February 20, 2019 Announcements
Call to Action: Gun Violence Awareness “Let’s Talk, Listen, and Act!”
Gun violence in the United States is deeply connected to racial inequities and disproportionately impacts black communities. The following statistics illustrate the racial disparities of gun violence:
- Black males are 13 times more likely to be victims of gun homicide than white males.
- Gun homicide is the leading cause of death for young black males aged 15-24.
- Black males are 3 times more likely to be shot and killed by police than white males.
- Black males are 16 times more likely to be shot and injured in assaults involving firearms than white males.
- Black women are at least two times more likely to be shot and killed by an intimate partner than white women.

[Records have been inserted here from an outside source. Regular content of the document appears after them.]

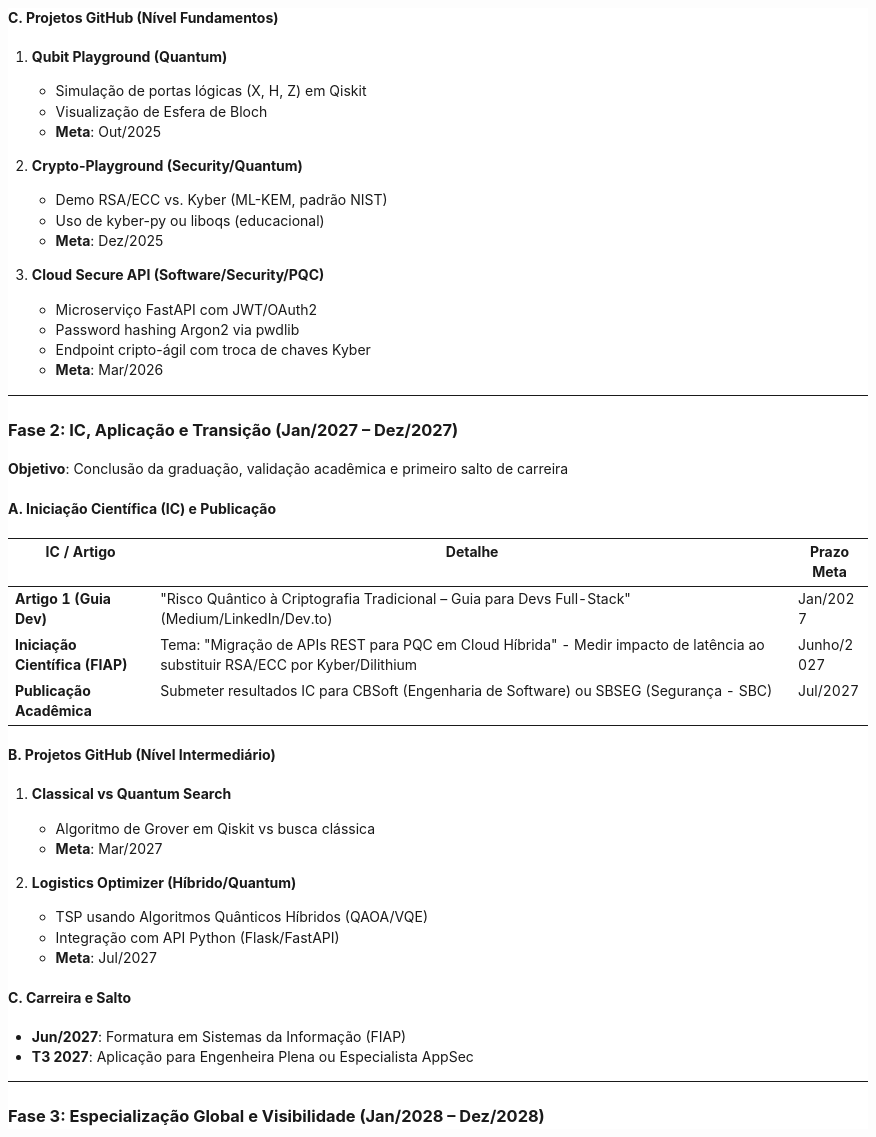 #### C. Projetos GitHub (Nível Fundamentos)

1. **Qubit Playground (Quantum)**
   - Simulação de portas lógicas (X, H, Z) em Qiskit
   - Visualização de Esfera de Bloch
   - **Meta**: Out/2025

2. **Crypto-Playground (Security/Quantum)**
   - Demo RSA/ECC vs. Kyber (ML-KEM, padrão NIST)
   - Uso de kyber-py ou liboqs (educacional)
   - **Meta**: Dez/2025

3. **Cloud Secure API (Software/Security/PQC)**
   - Microserviço FastAPI com JWT/OAuth2
   - Password hashing Argon2 via pwdlib
   - Endpoint cripto-ágil com troca de chaves Kyber
   - **Meta**: Mar/2026

---

### Fase 2: IC, Aplicação e Transição (Jan/2027 – Dez/2027)

**Objetivo**: Conclusão da graduação, validação acadêmica e primeiro salto de carreira

#### A. Iniciação Científica (IC) e Publicação

| IC / Artigo | Detalhe | Prazo Meta |
|-------------|---------|------------|
| **Artigo 1 (Guia Dev)** | "Risco Quântico à Criptografia Tradicional – Guia para Devs Full-Stack" (Medium/LinkedIn/Dev.to) | Jan/2027 |
| **Iniciação Científica (FIAP)** | Tema: "Migração de APIs REST para PQC em Cloud Híbrida" - Medir impacto de latência ao substituir RSA/ECC por Kyber/Dilithium | Junho/2027 |
| **Publicação Acadêmica** | Submeter resultados IC para CBSoft (Engenharia de Software) ou SBSEG (Segurança - SBC) | Jul/2027 |

#### B. Projetos GitHub (Nível Intermediário)

1. **Classical vs Quantum Search**
   - Algoritmo de Grover em Qiskit vs busca clássica
   - **Meta**: Mar/2027

2. **Logistics Optimizer (Híbrido/Quantum)**
   - TSP usando Algoritmos Quânticos Híbridos (QAOA/VQE)
   - Integração com API Python (Flask/FastAPI)
   - **Meta**: Jul/2027

#### C. Carreira e Salto

- **Jun/2027**: Formatura em Sistemas da Informação (FIAP)
- **T3 2027**: Aplicação para Engenheira Plena ou Especialista AppSec

---

### Fase 3: Especialização Global e Visibilidade (Jan/2028 – Dez/2028)
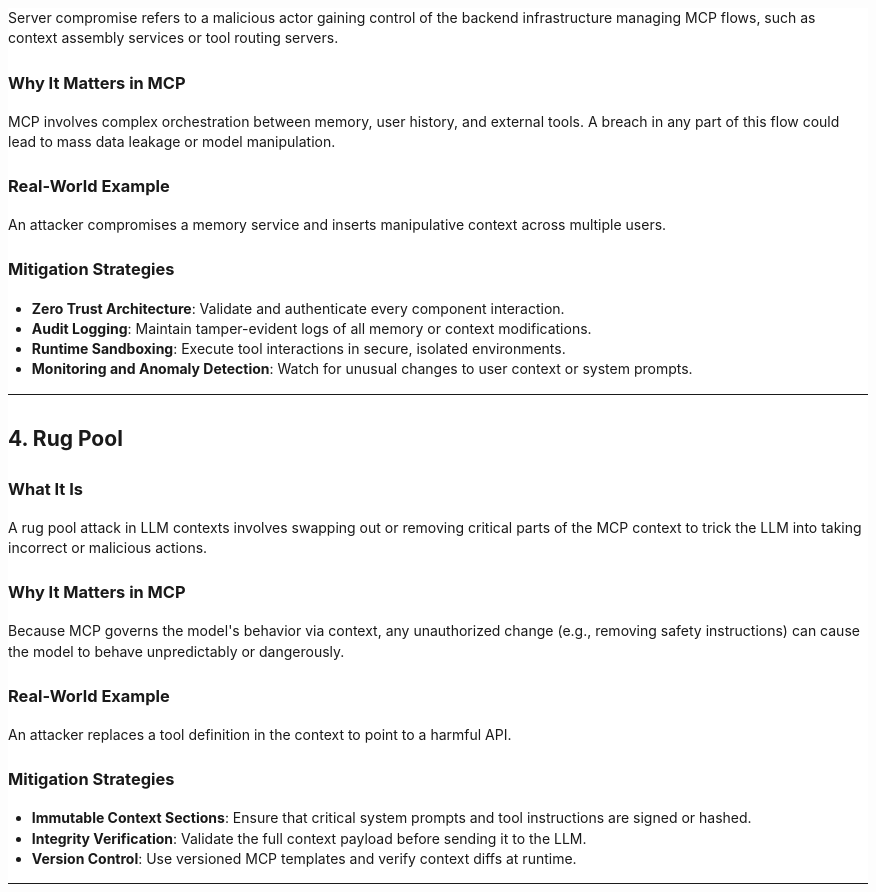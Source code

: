 Server compromise refers to a malicious actor gaining control of the backend infrastructure managing MCP flows, such as context assembly services or tool routing servers.

### Why It Matters in MCP

MCP involves complex orchestration between memory, user history, and external tools. A breach in any part of this flow could lead to mass data leakage or model manipulation.

### Real-World Example

An attacker compromises a memory service and inserts manipulative context across multiple users.

### Mitigation Strategies

* **Zero Trust Architecture**: Validate and authenticate every component interaction.
* **Audit Logging**: Maintain tamper-evident logs of all memory or context modifications.
* **Runtime Sandboxing**: Execute tool interactions in secure, isolated environments.
* **Monitoring and Anomaly Detection**: Watch for unusual changes to user context or system prompts.

---

## 4. Rug Pool

### What It Is

A rug pool attack in LLM contexts involves swapping out or removing critical parts of the MCP context to trick the LLM into taking incorrect or malicious actions.

### Why It Matters in MCP

Because MCP governs the model's behavior via context, any unauthorized change (e.g., removing safety instructions) can cause the model to behave unpredictably or dangerously.

### Real-World Example

An attacker replaces a tool definition in the context to point to a harmful API.

### Mitigation Strategies

* **Immutable Context Sections**: Ensure that critical system prompts and tool instructions are signed or hashed.
* **Integrity Verification**: Validate the full context payload before sending it to the LLM.
* **Version Control**: Use versioned MCP templates and verify context diffs at runtime.

<script async src="https://pagead2.googlesyndication.com/pagead/js/adsbygoogle.js"></script>

<ins class="adsbygoogle"
     style="display:block"
     data-ad-client="ca-pub-2843564932689995"
     data-ad-slot="3526097725"
     data-ad-format="auto"
     data-full-width-responsive="true"></ins>
<script>
     (adsbygoogle = window.adsbygoogle || []).push({});
</script>

---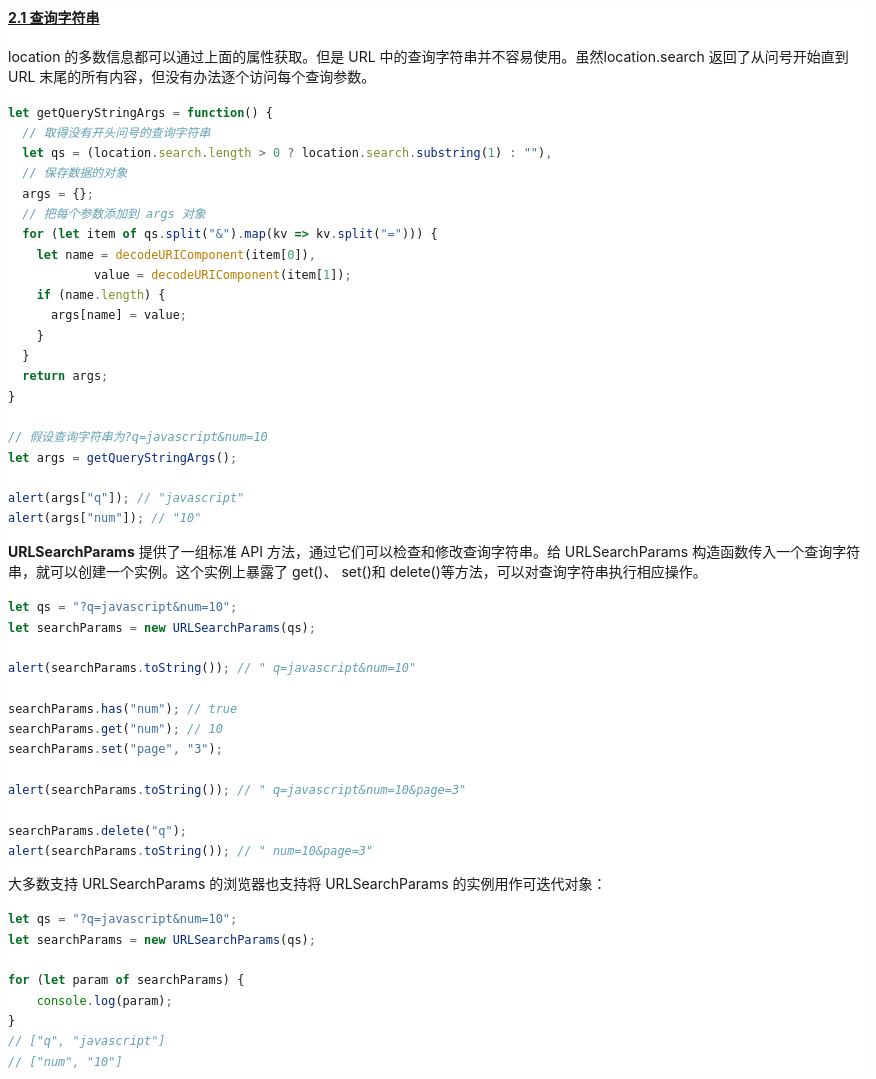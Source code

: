 #### [2.1 查询字符串](#)
location 的多数信息都可以通过上面的属性获取。但是 URL 中的查询字符串并不容易使用。虽然location.search 
返回了从问号开始直到 URL 末尾的所有内容，但没有办法逐个访问每个查询参数。

```javascript
let getQueryStringArgs = function() {
  // 取得没有开头问号的查询字符串
  let qs = (location.search.length > 0 ? location.search.substring(1) : ""),
  // 保存数据的对象
  args = {};
  // 把每个参数添加到 args 对象
  for (let item of qs.split("&").map(kv => kv.split("="))) {
    let name = decodeURIComponent(item[0]),
            value = decodeURIComponent(item[1]);
    if (name.length) {
      args[name] = value;
    }
  }
  return args;
}

// 假设查询字符串为?q=javascript&num=10 
let args = getQueryStringArgs();

alert(args["q"]); // "javascript" 
alert(args["num"]); // "10"
```

**URLSearchParams** 提供了一组标准 API 方法，通过它们可以检查和修改查询字符串。给
URLSearchParams 构造函数传入一个查询字符串，就可以创建一个实例。这个实例上暴露了 get()、
set()和 delete()等方法，可以对查询字符串执行相应操作。

```javascript
let qs = "?q=javascript&num=10"; 
let searchParams = new URLSearchParams(qs); 

alert(searchParams.toString()); // " q=javascript&num=10" 

searchParams.has("num"); // true 
searchParams.get("num"); // 10 
searchParams.set("page", "3"); 

alert(searchParams.toString()); // " q=javascript&num=10&page=3" 

searchParams.delete("q"); 
alert(searchParams.toString()); // " num=10&page=3"
```
大多数支持 URLSearchParams 的浏览器也支持将 URLSearchParams 的实例用作可迭代对象：

```javascript
let qs = "?q=javascript&num=10"; 
let searchParams = new URLSearchParams(qs); 

for (let param of searchParams) { 
    console.log(param); 
} 
// ["q", "javascript"] 
// ["num", "10"]
```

- Black children are 10 times more likely to be victims of gun homicide than white children.
- Of the transgender individuals shot and killed in the US in 2017, 80 percent were black women.
In response to the disproportionate impact of gun violence in black and brown communities, I teamed up with Grandmothers Against Gun Violence Board Member Beverly Fletcher to host an event. We wanted to look at how to develop an equal understanding of the human impact and economic toll of intra-cultural gun-related injuries and fatalities in our South Seattle community. It was truly an honor to co-host a Call to Action: Gun Violence Awareness event “Let’s Talk, Listen, and Act!” The event took place the evening of February 19, 2019 at the Rainier Beach Community Center. We were thrilled to welcome amazing guest speakers:
- Sean Goode, Executive Director of Choose 180 Youth Program
- Dominique Davis, CEO & Co-Founder of Community Passageways
- Karissa Taylor King, Senior Deputy Prosecuting Attorney, King County Prosecutor’s Office
- Gregory Davis, Rainier Beach Action Coalition
- Mary Patu- Jackson, Community Leader
Our goal was for attendees to have a better understanding of community advocacy for intervention and prevention of gun-related violence among black and brown people. We also wanted to help community members understand the impact of gun violence. But, most importantly, we wanted to create space for everyone to come together to discuss how we can activate community members to have an interest in becoming more involved in grassroots actions, such as advocacy to support ongoing funding and systematic changes to address intra-cultural gun violence.
This event was a great success! More than 150 attendees included community leaders, survivors, neighbors, faith-based organizations and community organizations. We are especially grateful to the families and survivors that joined us who have felt the pain of loss from gun violence.
We will continue to support community advocacy, resources and legislation for safer communities in the South end.
–Brandy Grant is the Program Manager at the Alliance for Gun Responsibility.